- _EXERCISE DESCRIPTION_: The required result is each line of the entries below containing the string "specified".

· · · ·

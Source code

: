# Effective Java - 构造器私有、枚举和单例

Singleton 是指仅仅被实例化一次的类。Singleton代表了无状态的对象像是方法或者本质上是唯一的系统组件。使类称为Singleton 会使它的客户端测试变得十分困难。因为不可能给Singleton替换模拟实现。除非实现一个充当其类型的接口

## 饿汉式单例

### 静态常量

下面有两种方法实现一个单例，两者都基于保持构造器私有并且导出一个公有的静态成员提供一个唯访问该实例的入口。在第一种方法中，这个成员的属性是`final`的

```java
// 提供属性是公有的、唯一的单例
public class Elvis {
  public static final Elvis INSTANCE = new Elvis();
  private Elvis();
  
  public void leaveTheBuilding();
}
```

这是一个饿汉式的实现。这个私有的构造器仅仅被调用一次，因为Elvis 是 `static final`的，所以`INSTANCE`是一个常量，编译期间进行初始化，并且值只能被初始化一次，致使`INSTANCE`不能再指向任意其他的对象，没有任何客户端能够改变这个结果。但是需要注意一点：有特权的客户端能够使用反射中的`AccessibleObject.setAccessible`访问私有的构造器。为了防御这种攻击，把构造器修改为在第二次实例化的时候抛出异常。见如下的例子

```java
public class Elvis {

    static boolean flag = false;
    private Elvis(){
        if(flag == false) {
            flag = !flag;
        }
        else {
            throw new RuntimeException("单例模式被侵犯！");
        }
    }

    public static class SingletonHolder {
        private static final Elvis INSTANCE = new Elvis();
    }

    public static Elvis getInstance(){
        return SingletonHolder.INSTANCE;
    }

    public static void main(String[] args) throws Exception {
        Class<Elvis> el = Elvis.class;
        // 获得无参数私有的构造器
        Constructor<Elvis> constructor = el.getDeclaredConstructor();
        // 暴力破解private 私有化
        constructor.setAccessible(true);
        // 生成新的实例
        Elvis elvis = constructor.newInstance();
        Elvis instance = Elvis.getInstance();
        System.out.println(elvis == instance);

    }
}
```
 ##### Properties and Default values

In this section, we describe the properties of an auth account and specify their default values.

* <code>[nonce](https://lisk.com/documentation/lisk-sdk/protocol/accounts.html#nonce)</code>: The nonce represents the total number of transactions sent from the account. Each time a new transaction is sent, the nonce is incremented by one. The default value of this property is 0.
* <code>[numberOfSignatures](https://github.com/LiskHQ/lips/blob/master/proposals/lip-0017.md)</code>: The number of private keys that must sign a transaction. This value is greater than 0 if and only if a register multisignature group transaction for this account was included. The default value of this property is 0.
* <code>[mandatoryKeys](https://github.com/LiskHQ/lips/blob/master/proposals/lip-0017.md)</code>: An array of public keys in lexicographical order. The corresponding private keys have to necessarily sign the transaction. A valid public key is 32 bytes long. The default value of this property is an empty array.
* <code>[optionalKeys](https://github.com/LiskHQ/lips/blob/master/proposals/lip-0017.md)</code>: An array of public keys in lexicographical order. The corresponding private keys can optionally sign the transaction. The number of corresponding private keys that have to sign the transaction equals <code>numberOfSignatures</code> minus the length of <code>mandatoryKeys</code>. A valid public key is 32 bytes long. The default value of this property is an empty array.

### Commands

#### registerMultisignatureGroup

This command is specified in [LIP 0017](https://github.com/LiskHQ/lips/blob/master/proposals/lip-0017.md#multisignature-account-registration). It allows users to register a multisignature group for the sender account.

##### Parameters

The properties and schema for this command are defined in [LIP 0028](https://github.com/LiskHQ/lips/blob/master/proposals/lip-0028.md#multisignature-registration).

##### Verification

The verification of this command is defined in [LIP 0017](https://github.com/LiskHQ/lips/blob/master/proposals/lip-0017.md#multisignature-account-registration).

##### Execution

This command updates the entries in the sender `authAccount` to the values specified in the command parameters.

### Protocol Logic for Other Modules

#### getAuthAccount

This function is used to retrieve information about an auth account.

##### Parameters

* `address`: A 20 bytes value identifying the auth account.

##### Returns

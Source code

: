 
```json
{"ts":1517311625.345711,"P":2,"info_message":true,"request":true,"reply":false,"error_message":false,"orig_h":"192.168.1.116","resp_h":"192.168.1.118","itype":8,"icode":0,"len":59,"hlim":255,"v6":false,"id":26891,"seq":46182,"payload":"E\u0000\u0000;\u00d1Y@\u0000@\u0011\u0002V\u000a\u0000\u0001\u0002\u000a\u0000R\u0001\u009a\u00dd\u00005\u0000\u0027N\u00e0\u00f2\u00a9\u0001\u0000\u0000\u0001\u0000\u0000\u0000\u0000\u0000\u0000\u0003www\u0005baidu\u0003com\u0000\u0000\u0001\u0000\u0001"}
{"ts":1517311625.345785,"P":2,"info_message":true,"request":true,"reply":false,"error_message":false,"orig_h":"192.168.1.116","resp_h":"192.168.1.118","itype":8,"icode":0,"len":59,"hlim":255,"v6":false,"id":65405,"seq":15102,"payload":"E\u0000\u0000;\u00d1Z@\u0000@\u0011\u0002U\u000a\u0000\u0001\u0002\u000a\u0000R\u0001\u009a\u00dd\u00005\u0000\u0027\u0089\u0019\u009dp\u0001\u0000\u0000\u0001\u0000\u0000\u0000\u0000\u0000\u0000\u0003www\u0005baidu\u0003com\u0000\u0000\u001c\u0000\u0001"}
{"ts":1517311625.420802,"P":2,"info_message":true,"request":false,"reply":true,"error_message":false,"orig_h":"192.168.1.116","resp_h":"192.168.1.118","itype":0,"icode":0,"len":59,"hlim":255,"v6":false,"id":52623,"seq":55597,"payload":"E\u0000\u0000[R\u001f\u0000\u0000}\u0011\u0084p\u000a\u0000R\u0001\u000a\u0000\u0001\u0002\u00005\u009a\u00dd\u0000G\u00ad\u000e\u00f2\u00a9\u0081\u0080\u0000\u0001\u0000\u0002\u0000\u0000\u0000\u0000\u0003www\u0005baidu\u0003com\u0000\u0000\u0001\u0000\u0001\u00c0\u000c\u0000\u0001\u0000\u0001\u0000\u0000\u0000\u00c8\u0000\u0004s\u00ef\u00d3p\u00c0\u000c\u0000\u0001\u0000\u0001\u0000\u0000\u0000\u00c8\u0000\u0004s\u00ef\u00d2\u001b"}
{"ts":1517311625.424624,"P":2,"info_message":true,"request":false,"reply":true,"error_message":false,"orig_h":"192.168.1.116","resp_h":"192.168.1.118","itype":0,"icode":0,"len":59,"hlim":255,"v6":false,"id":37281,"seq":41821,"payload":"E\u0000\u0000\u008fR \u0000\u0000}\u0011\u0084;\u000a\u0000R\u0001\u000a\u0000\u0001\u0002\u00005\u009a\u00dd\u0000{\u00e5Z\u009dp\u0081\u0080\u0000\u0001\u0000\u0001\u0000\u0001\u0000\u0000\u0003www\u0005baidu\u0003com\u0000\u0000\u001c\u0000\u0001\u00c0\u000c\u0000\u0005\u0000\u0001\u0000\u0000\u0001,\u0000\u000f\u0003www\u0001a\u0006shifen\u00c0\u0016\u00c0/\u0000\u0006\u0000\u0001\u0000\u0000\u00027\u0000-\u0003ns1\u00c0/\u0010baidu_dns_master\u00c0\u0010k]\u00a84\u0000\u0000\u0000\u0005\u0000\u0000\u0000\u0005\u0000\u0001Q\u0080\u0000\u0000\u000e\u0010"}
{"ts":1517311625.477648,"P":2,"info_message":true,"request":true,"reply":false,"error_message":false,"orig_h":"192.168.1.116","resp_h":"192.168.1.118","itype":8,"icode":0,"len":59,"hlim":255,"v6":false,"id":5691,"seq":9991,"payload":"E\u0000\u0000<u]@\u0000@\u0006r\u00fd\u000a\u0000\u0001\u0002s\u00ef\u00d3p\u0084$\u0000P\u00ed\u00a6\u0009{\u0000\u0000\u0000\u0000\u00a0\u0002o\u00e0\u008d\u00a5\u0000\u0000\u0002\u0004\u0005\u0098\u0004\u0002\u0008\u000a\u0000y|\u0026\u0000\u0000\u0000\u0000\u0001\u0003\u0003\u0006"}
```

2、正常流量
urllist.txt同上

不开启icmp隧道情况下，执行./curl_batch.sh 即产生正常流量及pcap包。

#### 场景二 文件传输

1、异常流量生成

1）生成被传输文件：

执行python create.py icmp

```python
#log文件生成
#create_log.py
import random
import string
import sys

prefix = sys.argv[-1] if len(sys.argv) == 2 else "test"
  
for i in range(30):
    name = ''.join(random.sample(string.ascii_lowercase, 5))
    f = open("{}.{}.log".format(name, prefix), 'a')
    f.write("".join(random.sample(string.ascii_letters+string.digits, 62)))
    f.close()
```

· · · ·

- _THE ANSWER_:
This command is specified in [LIP 0017](https://github.com/LiskHQ/lips/blob/master/proposals/lip-0017.md#multisignature-account-registration). It allows users to register a multisignature group for the sender account.
This command updates the entries in the sender `authAccount` to the values specified in the command parameters.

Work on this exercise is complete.